Last March, as thousands protested on Capitol Hill in the days before the passage of ObamaCare, CBS's Nancy Cordes slammed it as "a weekend filled with incivility," while World News anchor Diane Sawyer painted the Tea Party as a violent gang, with "protesters roaming Washington, some of them increasingly emotional, yelling slurs and epithets." In August 2009, ABC anchor Charles Gibson complained how "protesters brought pictures of President Obama with a Hitler-style mustache to a town hall meeting," failing to mention that the signs were produced by Lyndon LaRouche's wacky fringe movement, not the Tea Party or conservatives.
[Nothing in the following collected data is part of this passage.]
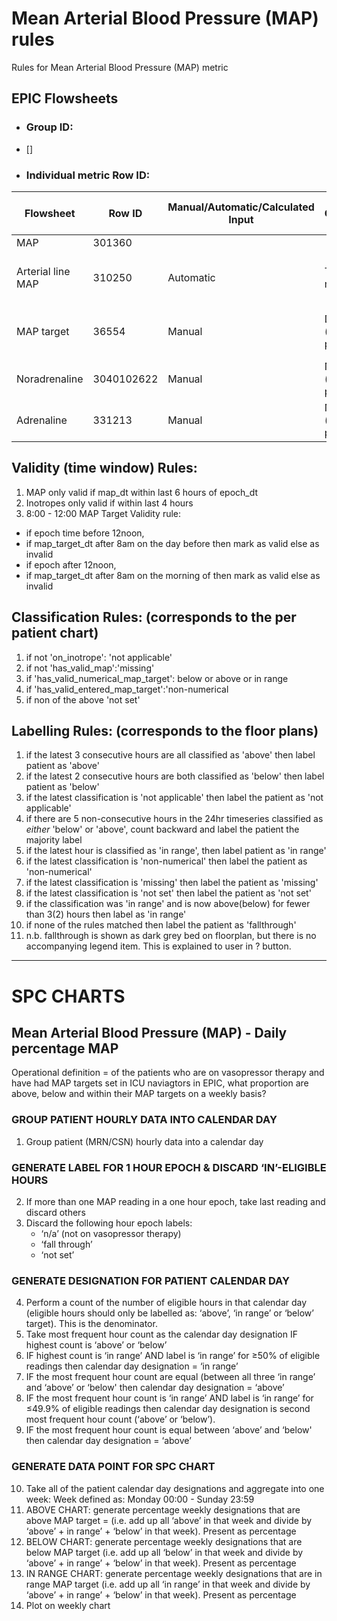 # Mean Arterial Blood Pressure (MAP) rules
Rules for Mean Arterial Blood Pressure (MAP) metric

## EPIC Flowsheets

* ### Group ID:
-  [] 

* ### Individual metric Row ID:
| Flowsheet | Row ID | Manual/Automatic/Calculated Input | Comments | Expected documentation frequency|
  |-|-|-|-|-|
  |MAP|301360||||
  |Arterial line MAP|310250| Automatic| Taken from monitor|Hourly (varies according to patient condition)|
  |MAP target| 36554| Manual| Drop down (free text possible)| Minimum once per day between 0800 and 1200|
  |Noradrenaline|3040102622| Manual| Numerical (free text possible) | Hourly|
  |Adrenaline|331213|Manual| Numerical (free text possible)| Hourly|
  
  
## Validity (time window) Rules: 

1. MAP only valid if map_dt within last 6 hours of epoch_dt 
2. Inotropes only valid if within last 4 hours 
3. 8:00 - 12:00 MAP Target Validity rule: 
  -  if epoch time before 12noon, 
  -  if map_target_dt after 8am on the day before then mark as valid else as invalid 
  -  if epoch after 12noon, 
  -  if map_target_dt after 8am on the morning of then mark as valid else as invalid 

        	 

## Classification Rules: (corresponds to the per patient chart) 

1. if not 'on_inotrope': 'not applicable'
2. if not 'has_valid_map':'missing' 
3. if 'has_valid_numerical_map_target': below or above or in range 
4. if 'has_valid_entered_map_target':'non-numerical 
5. if non of the above 'not set' 

 
## Labelling Rules: (corresponds to the floor plans)     

1. if the latest 3 consecutive hours are all classified as 'above' then label patient as 'above'
2. if the latest 2 consecutive hours are both classified as 'below' then label patient as 'below'       
3. if the latest classification is 'not applicable' then label the patient as 'not applicable' 
4. if there are 5 non-consecutive hours in the 24hr timeseries classified as *either* 'below' or 'above', count backward and label the patient the majority label 
5. if the latest hour is classified as 'in range', then label patient as 'in range' 
6. if the latest classification is 'non-numerical' then label the patient as 'non-numerical' 
7. if the latest classification is 'missing' then label the patient as 'missing' 
8. if the latest classification is 'not set' then label the patient as 'not set' 
9. if the classification was 'in range' and is now above(below) for fewer than 3(2) hours then label as 'in range' 
10. if none of the rules matched then label the patient as 'fallthrough'
11. n.b. fallthrough is shown as dark grey bed on floorplan, but there is no accompanying legend item. This is explained to user in ? button. 
---
# SPC CHARTS
## Mean Arterial Blood Pressure (MAP) - Daily percentage MAP 
Operational definition = of the patients who are on vasopressor therapy and have had MAP targets set in ICU naviagtors in EPIC, what proportion are above, below and within their MAP targets on a weekly basis? 
### GROUP PATIENT HOURLY DATA INTO CALENDAR DAY 
1. Group patient (MRN/CSN) hourly data into a calendar day 

### GENERATE LABEL FOR 1 HOUR EPOCH & DISCARD ‘IN’-ELIGIBLE HOURS 
2. If more than one MAP reading in a one hour epoch, take last reading and discard others 
3. Discard the following hour epoch labels: 
   - ‘n/a’ (not on vasopressor therapy)
   - ‘fall through’
   -  ‘not set’ 

### GENERATE DESIGNATION FOR PATIENT CALENDAR DAY 
4. Perform a count of the number of eligible hours in that calendar day (eligible hours should only be labelled as: ‘above’, ‘in range’ or ‘below’ target). This is the denominator. 
5. Take most frequent hour count as the calendar day designation IF highest count is ‘above’ or ‘below’ 
6. IF highest count is ‘in range’ AND label is ‘in range’ for ≥50% of eligible readings then calendar day designation = ‘in range’ 
7. IF the most frequent hour count are equal (between all three ‘in range’ and ‘above’ or ‘below' then calendar day designation = ‘above’ 
8. IF the most frequent hour count is ‘in range’ AND label is ‘in range’ for ≤49.9% of eligible readings then calendar day designation is second most frequent hour count (‘above’ or ‘below’).  
9. IF the most frequent hour count is equal between ‘above’ and ‘below' then calendar day designation = ‘above’ 

### GENERATE DATA POINT FOR SPC CHART 
10. Take all of the patient calendar day designations and aggregate into one week: Week defined as: Monday 00:00 - Sunday 23:59 
11. ABOVE CHART: generate percentage weekly designations that are above MAP target = (i.e. add up all ‘above’ in that week and divide by ‘above’ + in range’ + ‘below’ in that week). Present as percentage  
12. BELOW CHART: generate percentage weekly designations that are below MAP target (i.e. add up all ‘below’ in that week and divide by ‘above’ + in range’ + ‘below’ in that week). Present as percentage  
13. IN RANGE CHART:  generate percentage weekly designations that are in range MAP target (i.e. add up all ‘in range’ in that week and divide by ‘above’ + in range’ + ‘below’ in that week). Present as percentage
14. Plot on weekly chart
Over the past several days, the liberal demonstrations in Wisconsin (bolstered by the national Democratic Party and President Obama's Organizing for America group) have included signs just as inflammatory as the ones that bothered the networks during the health care debate, including several showing Governor Scott Walker as Adolph Hitler. Others have likened Walker to Soviet dictator Joseph Stalin ("Scott Stalin") and recently deposed Egyptian autocrat Hosni Mubarak ("Walker = Mubarak").
Another protest sign drew a cross-hairs over a picture of Governor Walker's head, with the caption "Don't Retreat, Reload; Repeal Walker" — an obvious parallel to a Facebook map posted by Sarah Palin last year, although that much-criticized graphic placed the target sights on maps of congressional districts, not any politician's face.
Yet none of these signs in the hands of liberal protesters have drawn the slightest complaint from network journalists. MRC analysts examined all 53 ABC, CBS and NBC morning and evening news stories, segments and anchor briefs on the Wisconsin protests from Thursday, February 17 (when they first drew major national coverage) through Monday, February 21. While eight of the 53 stories (15%) visually displayed one or more of the signs described above, none elicited a single remark from the network correspondents.
Instead, network journalists actually suggested the "Walker = Mubarak" theme of some of the more inflammatory signs. On Sunday's This Week, for example, ABC's Christiane Amanpour linked Wisconsin to the uprisings against oppressive dictatorships: "Populist frustration is boiling over this week, as we've said, not just in the Middle East, but in the middle of this country as well." So did NBC's Brian Williams on Friday's Nightly News: "From the Mideast to the American Midwest tonight, people are rising up. Citizens' uprisings are changing the world." NBC's on-screen caption: "The Uprising at Home."
ABC's Diane Sawyer opened Thursday's World News by empathizing with the protesters:
Today, we saw America's money trouble meet a reality, a human reality, as teachers, nurses, tens of thousands of state workers took to the streets in this country, protesting cuts by the governors, saying to these governors, a promise is a promise. One lawmaker looked out at the crowds gathered in the Wisconsin capital today said it's like Cairo moved to Madison.
The only time network journalists fretted about the Wisconsin protests getting out of hand was when their favorite bogeyman, the Tea Party, became involved — as ABC's Barbara Pinto did on Saturday's Good Morning America: "Today, those demonstrations are expected to get more intense and more polarizing — we're watching police officers arrive here this morning. And that is because the Tea Party is staging a counter-demonstration of its own today."